Prorrogação de incentivos fiscais por mais 15 anos

A governadora Yeda Crusius (PSDB) enfrenta uma não menos complicada situação do Tesouro Estadual. A tucana chegou a anunciar o déficit zero, o que significa não gastar mais do que arrecadar, numa tentativa de conter o ciclo vicioso de despesas acima do limite possível. Mas a ampliação da capacidade produtiva em Gravataí terá novamente incentivos fiscais semelhantes aos que já existem hoje para a fábrica gaúcha, mas com uma diferença. Atualmente, 100% da produção da unidade gaúcha da GM tem a prerrogativa de prorrogar por 15 anos o pagamento da principal fonte de arrecadação estadual, o Imposto sobre Circulação de Mercadorias e Serviços (ICMS). Pelo acordo anterior, o retorno dos recursos aos cofres do Estado deveria ocorrer em 2014. A regra é parte do programa Fomentar RS, instituído em 1997 como instrumento público para receber a GM. “Para a ampliação, a prorrogação valerá para 75% das vendas”, afirmou o vice-presidente da GM do Brasil, José Carlos Pinheiro Neto, durante o anúncio oficial. Isso significa que a GM vai recolher 25% do ICMS imediatamente após a venda dos veículos. Os 75% em impostos prorrogados terão dez anos de prazo de carência e mais 12 anos para o pagamento. Se a fábrica ampliada começar mesmo a operar em 2012, o imposto só retornará ao Estado em 2033.
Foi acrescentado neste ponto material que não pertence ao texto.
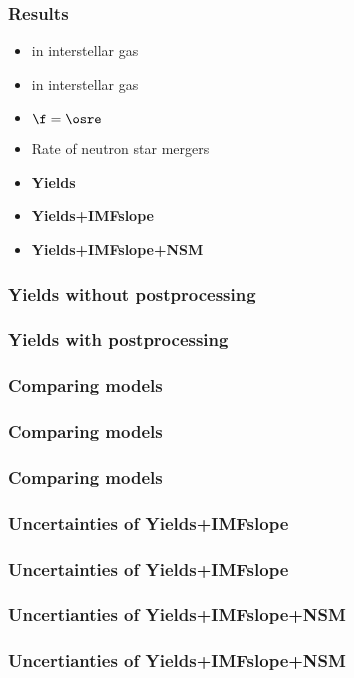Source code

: \begin{frame}
\frametitle{Results}
\begin{itemize}
\item {} in interstellar gas
\item {} in interstellar gas
\item $\f = \osre$
\item Rate of neutron star mergers
\end{itemize}
\begin{itemize}
\item \textbf{Yields}
\item \textbf{Yields+IMFslope}
\item \textbf{Yields+IMFslope+NSM}
\end{itemize}
\end{frame}

\begin{frame}
\frametitle{\textbf{Yields} without postprocessing}
\end{frame}

\begin{frame}
\frametitle{\textbf{Yields} with postprocessing}
\end{frame}

\begin{frame}
\frametitle{Comparing models}
\end{frame}

\begin{frame}
\frametitle{Comparing models}
\end{frame}

\begin{frame}
\frametitle{Comparing models}
\end{frame}

\begin{frame}
\frametitle{Uncertainties of \textbf{Yields+IMFslope}}
\end{frame}

\begin{frame}
\frametitle{Uncertainties of \textbf{Yields+IMFslope}}
\end{frame}

\begin{frame}
\frametitle{Uncertianties of \textbf{Yields+IMFslope+NSM}}
\end{frame}

\begin{frame}
\frametitle{Uncertianties of \textbf{Yields+IMFslope+NSM}}
\end{frame}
A Casa Civil encaminhou um projeto à Assembleia Legislativa com o argumento de dar transparência para os investimentos públicos. Na prática, o projeto do Executivo estende o Fomentar RS alterado ao novo anúncio da montadora. O líder da bancada tucana, deputado estadual Adilson Troca (PSDB), defendeu que o projeto encaminhado é um avanço em relação ao do governo Britto, que previa a isenção total, e é parte da regra do jogo. “Tenho certeza de que mesmo a oposição não irá colocar empecilhos e irá aprovar a matéria”, salienta. As bancadas de oposição se manifestaram contrárias à proposta e apresentaram emendas. O deputado estadual Raul Pont (PT) definiu a renúncia fiscal como um verdadeiro suicídio a qualquer estado. O parlamentar salientou que o Tesouro Estadual deixará de arrecadar milhões por ano em ICMS (ver mapa). “Como se vai garantir um mínimo para o sustento decente da Educação pública?”, questionou.